Google says client-side encryption (CSE) is now generally available for Gmail after it enabled the feature on Drive, Docs, Slides, Sheets and Meet last year and in Calendar earlier this month. The company opened a CSE beta for Gmail and Calendar late last year, but now all organizations on a Google Workspace Enterprise Plus, Education Plus or Education Standard plan can enable the privacy protection feature. The option isn’t available on personal Workspace plans or Google accounts just yet.
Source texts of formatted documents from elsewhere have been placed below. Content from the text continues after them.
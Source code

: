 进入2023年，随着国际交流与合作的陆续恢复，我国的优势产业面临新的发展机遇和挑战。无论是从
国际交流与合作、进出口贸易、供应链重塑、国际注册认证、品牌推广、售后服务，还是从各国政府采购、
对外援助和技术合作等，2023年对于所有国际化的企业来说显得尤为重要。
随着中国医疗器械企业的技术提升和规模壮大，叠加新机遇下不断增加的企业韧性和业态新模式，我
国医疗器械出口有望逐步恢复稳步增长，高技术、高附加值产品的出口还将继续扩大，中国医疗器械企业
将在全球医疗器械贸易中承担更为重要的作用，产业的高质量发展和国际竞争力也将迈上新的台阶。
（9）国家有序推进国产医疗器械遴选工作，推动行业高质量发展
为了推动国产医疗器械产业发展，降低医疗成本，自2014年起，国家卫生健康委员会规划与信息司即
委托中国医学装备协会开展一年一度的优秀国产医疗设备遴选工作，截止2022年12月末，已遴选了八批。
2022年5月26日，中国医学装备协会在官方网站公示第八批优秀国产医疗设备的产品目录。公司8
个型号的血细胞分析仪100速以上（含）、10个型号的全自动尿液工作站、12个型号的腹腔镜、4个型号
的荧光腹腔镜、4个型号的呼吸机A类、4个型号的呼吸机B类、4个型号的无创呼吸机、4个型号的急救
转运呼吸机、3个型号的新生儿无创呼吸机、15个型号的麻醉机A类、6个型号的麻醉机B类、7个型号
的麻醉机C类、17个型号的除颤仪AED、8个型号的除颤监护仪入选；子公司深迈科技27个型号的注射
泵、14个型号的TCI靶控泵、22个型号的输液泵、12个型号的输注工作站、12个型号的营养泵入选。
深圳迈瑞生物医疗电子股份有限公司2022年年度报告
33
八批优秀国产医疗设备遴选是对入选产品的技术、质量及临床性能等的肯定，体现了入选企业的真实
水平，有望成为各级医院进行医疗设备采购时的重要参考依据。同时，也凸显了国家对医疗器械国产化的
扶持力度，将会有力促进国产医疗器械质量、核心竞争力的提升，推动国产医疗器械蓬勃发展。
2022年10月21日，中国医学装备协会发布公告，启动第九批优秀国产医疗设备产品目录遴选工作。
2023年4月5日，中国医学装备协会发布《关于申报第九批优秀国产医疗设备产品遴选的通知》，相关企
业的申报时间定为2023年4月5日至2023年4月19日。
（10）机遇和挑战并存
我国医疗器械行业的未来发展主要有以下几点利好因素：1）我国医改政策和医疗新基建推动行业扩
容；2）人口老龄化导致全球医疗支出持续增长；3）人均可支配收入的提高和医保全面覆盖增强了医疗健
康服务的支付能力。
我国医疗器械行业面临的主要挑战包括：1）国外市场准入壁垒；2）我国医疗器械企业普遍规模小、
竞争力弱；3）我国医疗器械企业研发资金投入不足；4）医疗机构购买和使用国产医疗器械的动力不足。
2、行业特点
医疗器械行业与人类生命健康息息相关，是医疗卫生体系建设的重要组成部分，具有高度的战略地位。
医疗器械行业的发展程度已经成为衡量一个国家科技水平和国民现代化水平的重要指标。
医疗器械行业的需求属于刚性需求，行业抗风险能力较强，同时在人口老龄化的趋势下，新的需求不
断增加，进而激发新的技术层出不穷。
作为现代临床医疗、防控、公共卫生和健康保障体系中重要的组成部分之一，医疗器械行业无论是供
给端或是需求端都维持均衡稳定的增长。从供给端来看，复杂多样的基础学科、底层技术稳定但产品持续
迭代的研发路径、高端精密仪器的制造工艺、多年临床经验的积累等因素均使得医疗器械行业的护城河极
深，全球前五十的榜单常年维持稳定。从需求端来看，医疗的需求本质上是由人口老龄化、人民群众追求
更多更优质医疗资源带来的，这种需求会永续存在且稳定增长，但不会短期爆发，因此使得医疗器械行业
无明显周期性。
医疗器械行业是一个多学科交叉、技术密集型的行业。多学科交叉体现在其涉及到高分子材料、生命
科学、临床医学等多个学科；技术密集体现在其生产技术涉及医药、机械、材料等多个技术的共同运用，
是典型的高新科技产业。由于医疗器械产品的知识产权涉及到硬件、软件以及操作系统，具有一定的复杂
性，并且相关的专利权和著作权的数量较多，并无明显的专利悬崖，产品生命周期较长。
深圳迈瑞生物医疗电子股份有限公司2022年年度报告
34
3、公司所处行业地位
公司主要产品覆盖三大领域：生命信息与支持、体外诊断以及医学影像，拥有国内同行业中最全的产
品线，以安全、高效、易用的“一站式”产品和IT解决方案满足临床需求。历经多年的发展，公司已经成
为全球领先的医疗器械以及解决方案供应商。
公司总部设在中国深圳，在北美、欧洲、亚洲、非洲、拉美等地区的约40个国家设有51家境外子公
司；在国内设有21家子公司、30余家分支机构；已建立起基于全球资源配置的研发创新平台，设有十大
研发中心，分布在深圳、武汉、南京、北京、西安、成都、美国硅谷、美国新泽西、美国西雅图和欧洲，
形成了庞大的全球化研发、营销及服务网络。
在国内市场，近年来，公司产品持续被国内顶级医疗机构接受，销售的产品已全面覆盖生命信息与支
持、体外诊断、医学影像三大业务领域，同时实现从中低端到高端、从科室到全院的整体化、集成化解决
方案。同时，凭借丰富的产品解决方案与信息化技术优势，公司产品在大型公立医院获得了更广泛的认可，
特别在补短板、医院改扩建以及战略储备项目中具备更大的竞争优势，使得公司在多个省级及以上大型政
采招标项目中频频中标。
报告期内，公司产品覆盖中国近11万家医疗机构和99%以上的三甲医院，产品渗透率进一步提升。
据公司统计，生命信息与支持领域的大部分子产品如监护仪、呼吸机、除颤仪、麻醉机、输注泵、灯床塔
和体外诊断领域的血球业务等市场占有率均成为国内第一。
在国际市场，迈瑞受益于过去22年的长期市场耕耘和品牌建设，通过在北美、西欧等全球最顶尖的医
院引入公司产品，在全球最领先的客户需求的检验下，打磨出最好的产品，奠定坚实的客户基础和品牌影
Although Workspace “encrypts data at rest and in transit by using secure-by-design cryptographic libraries,” CSE gives organizations total control over their encryption keys. “Starting today, users can send and receive emails or create meeting events with internal colleagues and external parties, knowing that their sensitive data (including inline images and attachments) has been encrypted before it reaches Google servers,” Google wrote in a blog post.
Workspace admins will need to enable CSE, which is off by default. Once it’s enabled for your organization, you can add CSE to any message in Gmail by clicking the lock icon on the right side of the “To” field and turning on the “Additional encryption” option. The compose panel will turn blue and may read “New encrypted message.” Meanwhile, in Calendar, you can click the shield icon next to an event title to add “additional encryption” to the description, attachments and Google Meet call.
Encrypting the likes of Drive files and Calendar events is certainly welcome, but CSE protections may be most effective in Gmail. Organizations are perhaps more likely to send emails externally than share files or calendar invites with third-parties, after all. In any case, Google says that all essential Workspace apps are now covered by CSE.